Upgrading to v4.0.5 fixes it (I upgraded a few monitors so the features above should work again).
Whoops – @avij is right it’s only in the testing repository. I forgot to hit “publish” to promote it as a proper build. It should be in the repositories now, and on
Up and running IPv4 only. Tell me what you expect.
As I have a new router, DrayTek and it CAN handle the requests, where the Fritzbox failed.
2 monitors in production, like the new system a lot!
But 1 remark, I tried to install from the github, but the apt-source was missing, maybe a good idea to link to it or mention it in the readme. Other then that, great job!
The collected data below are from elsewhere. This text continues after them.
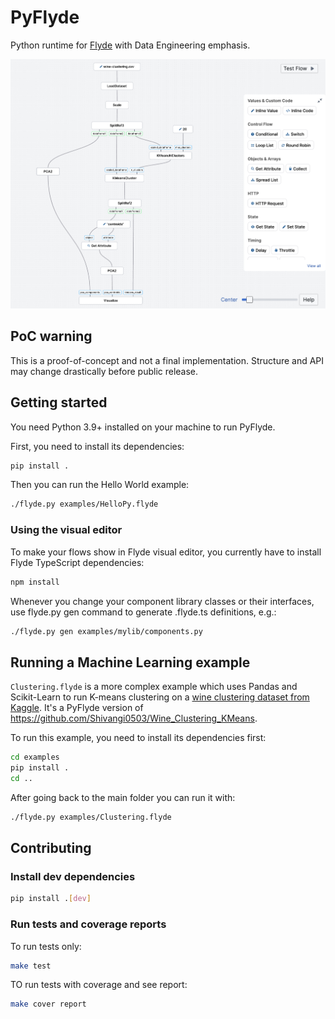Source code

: # PyFlyde

Python runtime for [Flyde](https://github.com/flydelabs/flyde) with Data Engineering emphasis.

![Example graph running K-means clustering with Pandas and Scikit-learn](./clustering_example.png)

## PoC warning

This is a proof-of-concept and not a final implementation. Structure and API may change drastically before public release.

## Getting started

You need Python 3.9+ installed on your machine to run PyFlyde.

First, you need to install its dependencies:

```bash
pip install .
```

Then you can run the Hello World example:

```bash
./flyde.py examples/HelloPy.flyde
```

### Using the visual editor

To make your flows show in Flyde visual editor, you currently have to install Flyde TypeScript dependencies:

```bash
npm install
```

Whenever you change your component library classes or their interfaces, use flyde.py gen command to generate .flyde.ts definitions, e.g.:

```bash
./flyde.py gen examples/mylib/components.py
```

## Running a Machine Learning example

`Clustering.flyde` is a more complex example which uses Pandas and Scikit-Learn to run K-means clustering on a [wine clustering dataset from Kaggle](https://www.kaggle.com/harrywang/wine-dataset-for-clustering). It's a PyFlyde version of https://github.com/Shivangi0503/Wine_Clustering_KMeans.

To run this example, you need to install its dependencies first:

```bash
cd examples
pip install .
cd ..
```

After going back to the main folder you can run it with:

```bash
./flyde.py examples/Clustering.flyde
```

## Contributing

### Install dev dependencies

```bash
pip install .[dev]
```

### Run tests and coverage reports

To run tests only:

```bash
make test
```

TO run tests with coverage and see report:

```bash
make cover report
```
DrayTek seems to handle the load fine….where the Fritzbox started to crawl within the hour of running.
I’m using a MikroTik RB3011 router myself for the NTP in Leuven, Belgium. It can do 2 million pkts/s with connection tracking. MikroTik has a so-called fasttrack function that offloads most of the network stack to hardware. As of now, my NTP does on average 1500 pkts/s so that’s “pocket change”
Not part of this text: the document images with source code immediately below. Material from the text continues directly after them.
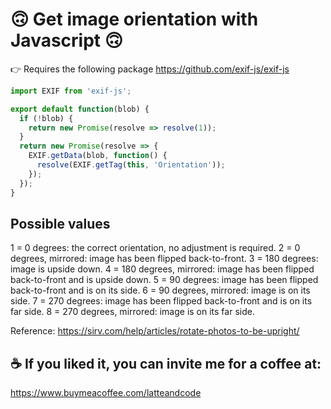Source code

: # 🙃 Get image orientation with Javascript 🙃

👉 Requires the following package https://github.com/exif-js/exif-js

```js
import EXIF from 'exif-js';

export default function(blob) {
  if (!blob) {
    return new Promise(resolve => resolve(1));
  }
  return new Promise(resolve => {
    EXIF.getData(blob, function() {
      resolve(EXIF.getTag(this, 'Orientation'));
    });
  });
}
```

## Possible values

1 = 0 degrees: the correct orientation, no adjustment is required.
2 = 0 degrees, mirrored: image has been flipped back-to-front.
3 = 180 degrees: image is upside down.
4 = 180 degrees, mirrored: image has been flipped back-to-front and is upside down.
5 = 90 degrees: image has been flipped back-to-front and is on its side.
6 = 90 degrees, mirrored: image is on its side.
7 = 270 degrees: image has been flipped back-to-front and is on its far side.
8 = 270 degrees, mirrored: image is on its far side.

Reference: https://sirv.com/help/articles/rotate-photos-to-be-upright/

## ☕️ If you liked it, you can invite me for a coffee at:

https://www.buymeacoffee.com/latteandcode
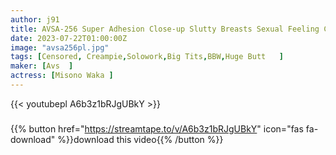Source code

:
 ```yaml
---
author: j91
title: AVSA-256 Super Adhesion Close-up Slutty Breasts Sexual Feeling Colossal Tits Plump Fucking Crazy Waka Misono
date: 2023-07-22T01:00:00Z
image: "avsa256pl.jpg"
tags: [Censored, Creampie,Solowork,Big Tits,BBW,Huge Butt	]
maker: [Avs  ]
actress: [Misono Waka ]
---
```



{{< youtubepl A6b3z1bRJgUBkY >}}
###

{{% button href="https://streamtape.to/v/A6b3z1bRJgUBkY" icon="fas fa-download" %}}download this video{{% /button %}}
I’ve observed a large number of “local-check failure” related warnings in the ntppool-agent log, as well as occasional “local clock might not be okay”.
I think the reference time source used by the ntppool-agent is too far away from my location.
Is it possible to adjust the max offset limit based on the latency instead of hard-coding it to 10ms?
I did notice the use of some reference serverson the other side of the world from me, and most are in Europe. Among the servers used, the one at Cloud Flare is any cast, so the NTP request is routed to a nearby server. Perhaps additional any cast servers that do not do leap second smearing should be used, such as the one at Apple, so that more nearby reference servers are used.
Those “local clock might not be okay”, are those for a production or test monitor? IPv4 or IPv6? Because oddly enough, on my own “remote” monitor I get those warnings only for IPv6 and almost exclusively for the test monitor. My /var/log/messages started yesterday at midnight and there are now 451 entries for “local clock might not be okay” for env=test ip_version=v6, but only 1 for env=prod ip_version=v6, and none for ip_version=v4.
These are the typical numbers for a production and test local checks:
Note that even though 3 failures out of 8 (prod) is a tighter requirement than 4 failures out of 9 (test), I still get more “local clock might not be okay” errors for the test environment. Maybe the pool of reference NTP servers from which the reference time sources are picked is different between production and test.
Here are my top offset reference clock entries:
grep “offset too large” messages | grep env=test | grep version=v6 |cut -d" " -f11 | sort | uniq -c | sort -rn
I’ve observed offsets between +15ms and -38ms, and the target server’s latency is between 180ms and 240ms. I think the offset is normal for this latency.
If the upper limit isn’t determined by latency, I think 50ms is an acceptable value for my environment.